As a young kid Dogen had a similar problem. Although Buddhism offered a lot of valuable things, he found there was one seemingly simple question that none of the old Buddhist masters he encountered could answer to his satisfaction. Buddhism says that all beings are perfect as they are, with nothing lacking and nothing extra. But it also recommends doing a lot of difficult stuff to try and realize this fact. Different sects of Buddhism recommend different stuff to do — some want you to chant, others want you to meditate, others want you to memorize a lot of stuff out of old books — but they all require you to do things, most of which aren’t a big barrel o’ fun. Why? That’s all Dogen wanted to know. If we’re already perfect, why do we need all this Buddhist practice to understand that? Why not just sit around messing with your PlayStation? It doesn’t make any difference anyhow. Right?
In spite of his lingering doubts, Dogen was impressed enough with Buddhism that by the time he was twelve, he became a monk. He studied for a time at a temple called Enryaku, which was part of the Tendai sect, an esoteric line of Buddhism with lots of mudras and mandalas — weird gestures and symbols that are supposed to have mystical meaning and power. He stayed there for three years but eventually found no satisfactory answer to his question. But when he was hanging out at the temple across the street from Enryaku — a place called Miidera (or sometimes Onjyoji for those keeping score at home) — he heard about a teacher in Kyoto named Eisai who lived at a temple called Kenninji.
Kenninji was, at the time, Japan’s head temple of the Rinzai sect of Zen Buddhism. Zen was a sect of Buddhism that attempted to strip away a lot of the elaborate ritual that had grown up around the teachings since Buddha’s death to find the essential practice. Eisai was supposed to be pretty wise. So Dogen went to his place and put his question to him.* Eisai answered, “I don’t know anything about Buddhas of the past, present, or future. But I know that cats exist, and I know that cows exist.” Eisai’s answer struck Dogen as extraordinarily practical.

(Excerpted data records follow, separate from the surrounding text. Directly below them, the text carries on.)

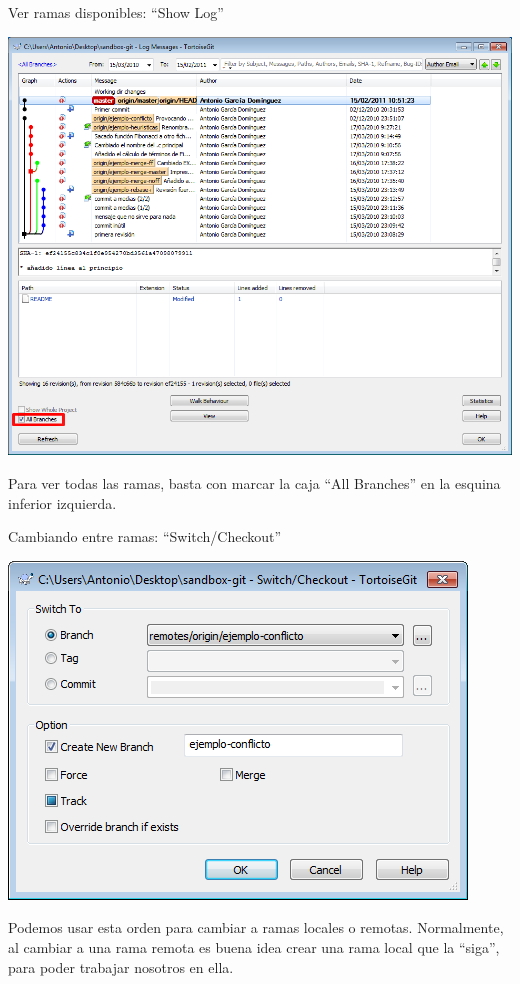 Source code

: \documentclass[xcolor=svgnames]{beamer}
\begin{document}
\begin{frame}{Ver ramas disponibles: ``Show Log''}
  \begin{center}
    \includegraphics[width=\textwidth,height=.7\textheight,keepaspectratio]{tomas/gitlogramas}
  \end{center}

  Para ver todas las ramas, basta con marcar la caja ``All Branches''
  en la esquina inferior izquierda.
\end{frame}

\begin{frame}{Cambiando entre ramas: ``Switch/Checkout''}
  \begin{center}
    \includegraphics[width=\textwidth,height=.65\textheight,keepaspectratio]{tomas/checkout}
  \end{center}

  Podemos usar esta orden para cambiar a ramas locales o
  remotas. Normalmente, al cambiar a una rama remota es buena idea
  crear una rama local que la ``siga'', para poder trabajar nosotros
  en ella.
\end{frame}
\end{document}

Now hold up a second,’cuz I know what you’re thinking — they were both nuts! But let’s look at Eisai’s answer again. It’s not just some Monty Python–type wisecrack. Everything else Dogen had heard was all caught up in theory and intellectualization. Eisai, however, answered on the basis of his own experience. Buddhas of the past, present, and future were matters of theory and speculation. But Eisai himself had seen cats. They probably hung around the temple, as cats often do at Japanese monasteries, and he’d seen cows. Those he could confirm. Eisai wasn’t interested in theoretical speculation. He was interested in reality.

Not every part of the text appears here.